Clutha owner sues helicopter firm Babcock for £350,000

Clutha crash Image copyright Reuters
Image caption The helicopter crashed into the pub in November 2013

The owner of the Clutha bar in Glasgow where a helicopter crashed killing 10 people almost five years ago has said he is still waiting for compensation.

Alan Crossan confirmed he will sue Babcock, the company which owns the helicopter operator, for £350,000 in lost earnings while his pub was closed.

Mr Crossan said his lawyer would serve a writ to the multinational corporation within a week.

Babcock said it would not comment on individual cases.

Image caption Alan Crossan said he would sue the helicopter owners

Seven people in the pub and three people onboard the aircraft died when a police helicopter crashed through the roof of the busy Glasgow city centre bar on Friday 29 November 2013.

The helicopter was operated by Bond Air Services, which is now owned by Babcock.

Mr Crossan was given an initial six-figure payout for refurbishing his damaged pub but almost five years later he said he was still trying to get compensation for revenue and profits lost while the pub was closed for 20 months.

Under Scots law, complainers have five years to make a damages claim of this sort.

Mr Crossan told BBC Scotland he had been "pushed to the court steps" by Babcock's refusal to discuss compensation.

Image copyright Jeff J Mitchell
Image caption Rescuers lift the police helicopter wreckage from the roof of The Clutha pub

"It's not something you want to do, but I have to do it," he said.
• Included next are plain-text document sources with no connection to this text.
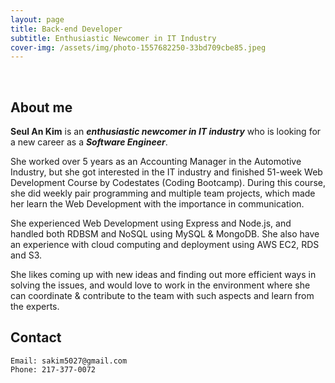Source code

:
 ```yaml
---
layout: page
title: Back-end Developer
subtitle: Enthusiastic Newcomer in IT Industry
cover-img: /assets/img/photo-1557682250-33bd709cbe85.jpeg
---
```


<br/>

## About me

**Seul An Kim** is an **_enthusiastic newcomer in IT industry_** who is looking for a new career as a **_Software Engineer_**. 

She worked over 5 years as an Accounting Manager in the Automotive Industry, but she got interested in the IT industry and finished 51-week Web Development Course by Codestates (Coding Bootcamp). During this course, she did weekly pair programming and multiple team projects, which made her learn the Web Development with the importance in communication. 

She experienced Web Development using Express and Node.js, and handled both RDBSM and NoSQL using MySQL & MongoDB. She also have an experience with cloud computing and deployment using AWS EC2, RDS and S3.

She likes coming up with new ideas and finding out more efficient ways in solving the issues, and would love to work in the environment where she can coordinate & contribute to the team with such aspects and learn from the experts.

## Contact

```
Email: sakim5027@gmail.com
Phone: 217-377-0072
```
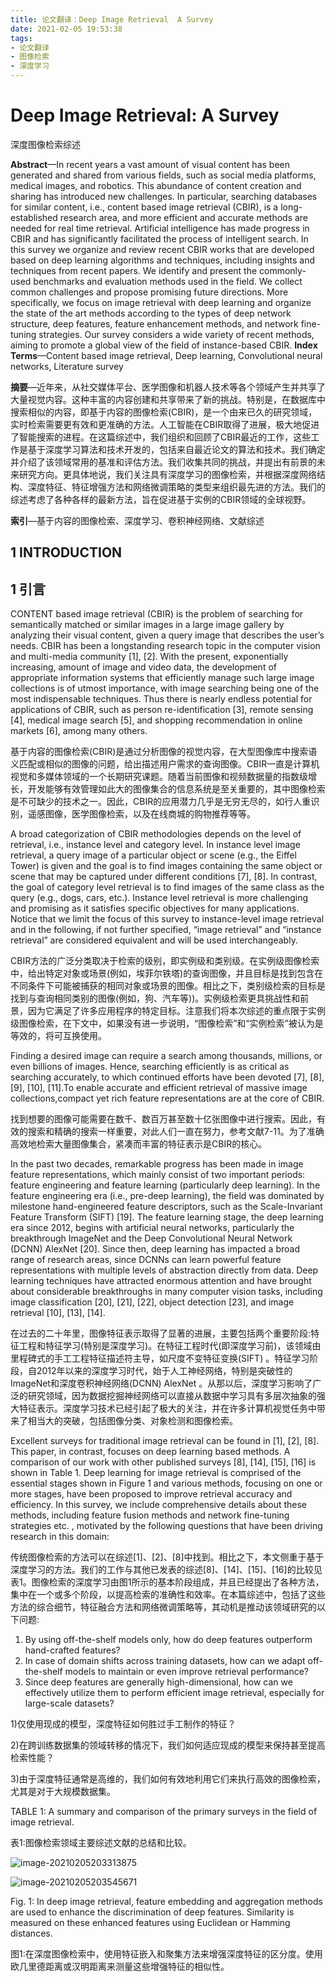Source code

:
 ```yaml
---
title: 论文翻译：Deep Image Retrieval  A Survey
date: 2021-02-05 19:53:38
tags:
- 论文翻译
- 图像检索
- 深度学习
---
```


# Deep Image Retrieval: A Survey

深度图像检索综述

**Abstract**—In recent years a vast amount of visual content has been generated and shared from various fields, such as social media platforms, medical images, and robotics. This abundance of content creation and sharing has introduced new challenges. In particular, searching databases for similar content, i.e., content based image retrieval (CBIR), is a long-established research area, and more efficient and accurate methods are needed for real time retrieval. Artificial intelligence has made progress in CBIR and has significantly facilitated the process of intelligent search. In this survey we organize and review recent CBIR works that are developed based on deep learning algorithms and techniques, including insights and techniques from recent papers. We identify and present the commonly-used benchmarks and evaluation methods used in the field. We collect common challenges and propose promising future directions. More specifically, we focus on image retrieval with deep learning and organize the state of the art methods according to the types of deep network structure, deep features, feature enhancement methods, and network fine-tuning strategies. Our survey considers a wide variety of recent methods, aiming to promote a global view of the field of instance-based CBIR.
**Index Terms**—Content based image retrieval, Deep learning, Convolutional neural networks, Literature survey

**摘要**—近年来，从社交媒体平台、医学图像和机器人技术等各个领域产生并共享了大量视觉内容。这种丰富的内容创建和共享带来了新的挑战。特别是，在数据库中搜索相似的内容，即基于内容的图像检索(CBIR)，是一个由来已久的研究领域，实时检索需要更有效和更准确的方法。人工智能在CBIR取得了进展，极大地促进了智能搜索的进程。在这篇综述中，我们组织和回顾了CBIR最近的工作，这些工作是基于深度学习算法和技术开发的，包括来自最近论文的算法和技术。我们确定并介绍了该领域常用的基准和评估方法。我们收集共同的挑战，并提出有前景的未来研究方向。更具体地说，我们关注具有深度学习的图像检索，并根据深度网络结构、深度特征、特征增强方法和网络微调策略的类型来组织最先进的方法。我们的综述考虑了各种各样的最新方法，旨在促进基于实例的CBIR领域的全球视野。

**索引**—基于内容的图像检索、深度学习、卷积神经网络、文献综述

## **1 INTRODUCTION**

## **1 引言**

CONTENT based image retrieval (CBIR) is the problem of searching for semantically matched or similar images in a large image gallery by analyzing their visual content, given a query image that describes the user’s needs. CBIR has been a longstanding research topic in the computer vision and multi-media community [1], [2]. With the present, exponentially increasing, amount of image and video data, the development of appropriate information systems that efficiently manage such large image collections is of utmost importance, with image searching being one of the most indispensable techniques. Thus there is nearly endless potential for applications of CBIR, such as person re-identification [3], remote sensing [4], medical image search [5], and shopping recommendation in online markets [6], among many others.

基于内容的图像检索(CBIR)是通过分析图像的视觉内容，在大型图像库中搜索语义匹配或相似的图像的问题，给出描述用户需求的查询图像。CBIR一直是计算机视觉和多媒体领域的一个长期研究课题。随着当前图像和视频数据量的指数级增长，开发能够有效管理如此大的图像集合的信息系统是至关重要的，其中图像检索是不可缺少的技术之一。因此，CBIR的应用潜力几乎是无穷无尽的，如行人重识别，遥感图像，医学图像检索，以及在线商城的购物推荐等等。

A broad categorization of CBIR methodologies depends on the level of retrieval, i.e., instance level and category level. In instance level image retrieval, a query image of a particular object or scene (e.g., the Eiffel Tower) is given and the goal is to find images containing the same object or scene that may be captured under different conditions [7], [8]. In contrast, the goal of category level retrieval is to find images of the same class as the query (e.g., dogs, cars, etc.). Instance level retrieval is more challenging and promising as it satisfies specific objectives for many applications. Notice that we limit the focus of this survey to instance-level image retrieval and in the following, if not further specified, “image retrieval” and “instance retrieval” are considered equivalent and will be used interchangeably. 

CBIR方法的广泛分类取决于检索的级别，即实例级和类别级。在实例级图像检索中，给出特定对象或场景(例如，埃菲尔铁塔)的查询图像，并且目标是找到包含在不同条件下可能被捕获的相同对象或场景的图像。相比之下，类别级检索的目标是找到与查询相同类别的图像(例如，狗、汽车等))。实例级检索更具挑战性和前景，因为它满足了许多应用程序的特定目标。注意我们将本次综述的重点限于实例级图像检索，在下文中，如果没有进一步说明，“图像检索”和“实例检索”被认为是等效的，将可互换使用。

Finding a desired image can require a search among thousands, millions, or even billions of images. Hence, searching efficiently is as critical as searching accurately, to which continued efforts have been devoted [7], [8], [9], [10], [11].To enable accurate and efficient retrieval of massive image collections,compact yet rich feature representations are at the core of CBIR.

找到想要的图像可能需要在数千、数百万甚至数十亿张图像中进行搜索。因此，有效的搜索和精确的搜索一样重要，对此人们一直在努力，参考文献7-11。为了准确高效地检索大量图像集合，紧凑而丰富的特征表示是CBIR的核心。

In the past two decades, remarkable progress has been made in image feature representations, which mainly consist of two important periods: feature engineering and feature learning (particularly deep learning). In the feature engineering era (i.e., pre-deep learning), the field was dominated by milestone hand-engineered feature descriptors, such as the Scale-Invariant Feature Transform (SIFT) [19]. The feature learning stage, the deep learning era since 2012, begins with artificial neural networks, particularly the breakthrough ImageNet and the Deep Convolutional Neural Network (DCNN) AlexNet [20]. Since then, deep learning has impacted a broad range of research areas, since DCNNs can learn powerful feature representations with multiple levels of abstraction directly from data. Deep learning techniques have attracted enormous attention and have brought about considerable breakthroughs in many computer vision tasks, including image classification [20], [21], [22], object detection [23], and image retrieval [10], [13], [14].

在过去的二十年里，图像特征表示取得了显著的进展，主要包括两个重要阶段:特征工程和特征学习(特别是深度学习)。在特征工程时代(即深度学习前)，该领域由里程碑式的手工工程特征描述符主导，如尺度不变特征变换(SIFT) 。特征学习阶段，自2012年以来的深度学习时代，始于人工神经网络，特别是突破性的ImageNet和深度卷积神经网络(DCNN) AlexNet  。从那以后，深度学习影响了广泛的研究领域，因为数据挖掘神经网络可以直接从数据中学习具有多层次抽象的强大特征表示。深度学习技术已经引起了极大的关注，并在许多计算机视觉任务中带来了相当大的突破，包括图像分类、对象检测和图像检索。

Excellent surveys for traditional image retrieval can be found in [1], [2], [8]. This paper, in contrast, focuses on deep learning based methods. A comparison of our work with other published surveys [8], [14], [15], [16] is shown in Table 1. Deep learning for image retrieval is comprised of the essential stages shown in Figure 1 and various methods, focusing on one or more stages, have been proposed to improve retrieval accuracy and efficiency. In this survey, we include comprehensive details about these methods, including feature fusion methods and network fine-tuning strategies etc. , motivated by the following questions that have been driving research in this domain:

传统图像检索的方法可以在综述[1]、[2]、[8]中找到。相比之下，本文侧重于基于深度学习的方法。我们的工作与其他已发表的综述[8]、[14]、[15]、[16]的比较见表1。图像检索的深度学习由图1所示的基本阶段组成，并且已经提出了各种方法，集中在一个或多个阶段，以提高检索的准确性和效率。在本篇综述中，包括了这些方法的综合细节，特征融合方法和网络微调策略等，其动机是推动该领域研究的以下问题:

1) By using off-the-shelf models only, how do deep features outperform hand-crafted features?
2) In case of domain shifts across training datasets, how can we adapt off-the-shelf models to maintain or even improve
retrieval performance?
3) Since deep features are generally high-dimensional, how can we effectively utilize them to perform efficient image
retrieval, especially for large-scale datasets?

1)仅使用现成的模型，深度特征如何胜过手工制作的特征？

2)在跨训练数据集的领域转移的情况下，我们如何适应现成的模型来保持甚至提高检索性能？

3)由于深度特征通常是高维的，我们如何有效地利用它们来执行高效的图像检索，尤其是对于大规模数据集。

TABLE 1: A summary and comparison of the primary surveys in the field of image retrieval.

表1:图像检索领域主要综述文献的总结和比较。

![image-20210205203313875](https://i.loli.net/2021/02/05/bM8DLriRHAEPGvU.png)

![image-20210205203545671](https://i.loli.net/2021/02/05/U36pBOD87Ckujrd.png)

Fig. 1: In deep image retrieval, feature embedding and aggregation methods are used to enhance the discrimination of deep features. Similarity is measured on these enhanced features using Euclidean or Hamming distances.

图1:在深度图像检索中，使用特征嵌入和聚集方法来增强深度特征的区分度。使用欧几里德距离或汉明距离来测量这些增强特征的相似性。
Mr Crossan said the compensation figure came from a loss adjuster.

"These are not figures I've pulled out my head," he said.
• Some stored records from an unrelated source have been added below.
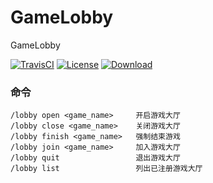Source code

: # GameLobby
GameLobby

[![TravisCI](https://img.shields.io/travis/Himmelt/GameLobby/master.svg?label=TravisCI&logo=travis-ci)](https://travis-ci.org/Himmelt/GameLobby)
[![License](https://img.shields.io/github/license/Himmelt/GameLobby.svg?color=important)](https://github.com/Himmelt/GameLobby/blob/master/LICENSE)
[![Download](https://img.shields.io/badge/Download-snapshot-success.svg)](https://oss.jfrog.org/artifactory/oss-snapshot-local/org/soraworld/gamelobby/)

### 命令
```
/lobby open <game_name>     开启游戏大厅
/lobby close <game_name>    关闭游戏大厅
/lobby finish <game_name>   强制结束游戏
/lobby join <game_name>     加入游戏大厅
/lobby quit                 退出游戏大厅
/lobby list                 列出已注册游戏大厅
```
Image caption The 10 people who died: (Top: left to right) David Traill, PC Kirsty Nelis, PC Tony Collins, Gary Arthur, Samuel McGhee (Bottom: left to right) Colin Gibson, Robert Jenkins, Mark O'Prey, John McGarrigle, Joe Cusker

Mr Crossan said he knew his struggles were "insignificant" compared with the people who were killed or injured but thought he was owed payment for his losses.

"A lot of people are still suffering and I'm bottom of that list," he said.

A fatal accident inquiry into the Clutha crash will formally begin at Hampden Park on 8 April next year.

A report published in 2015 by the Air Accidents Investigation Branch (AAIB) said the pilot, Captain David Traill, did not follow emergency protocol and flew on despite low fuel warnings.

It said fuel transfer pumps were turned off and a controlled landing was not achieved for "unknown reasons".

After the crash, Bond Air Services said Capt Traill was one of their most experienced pilots and described him as "the epitome of the consummate professional".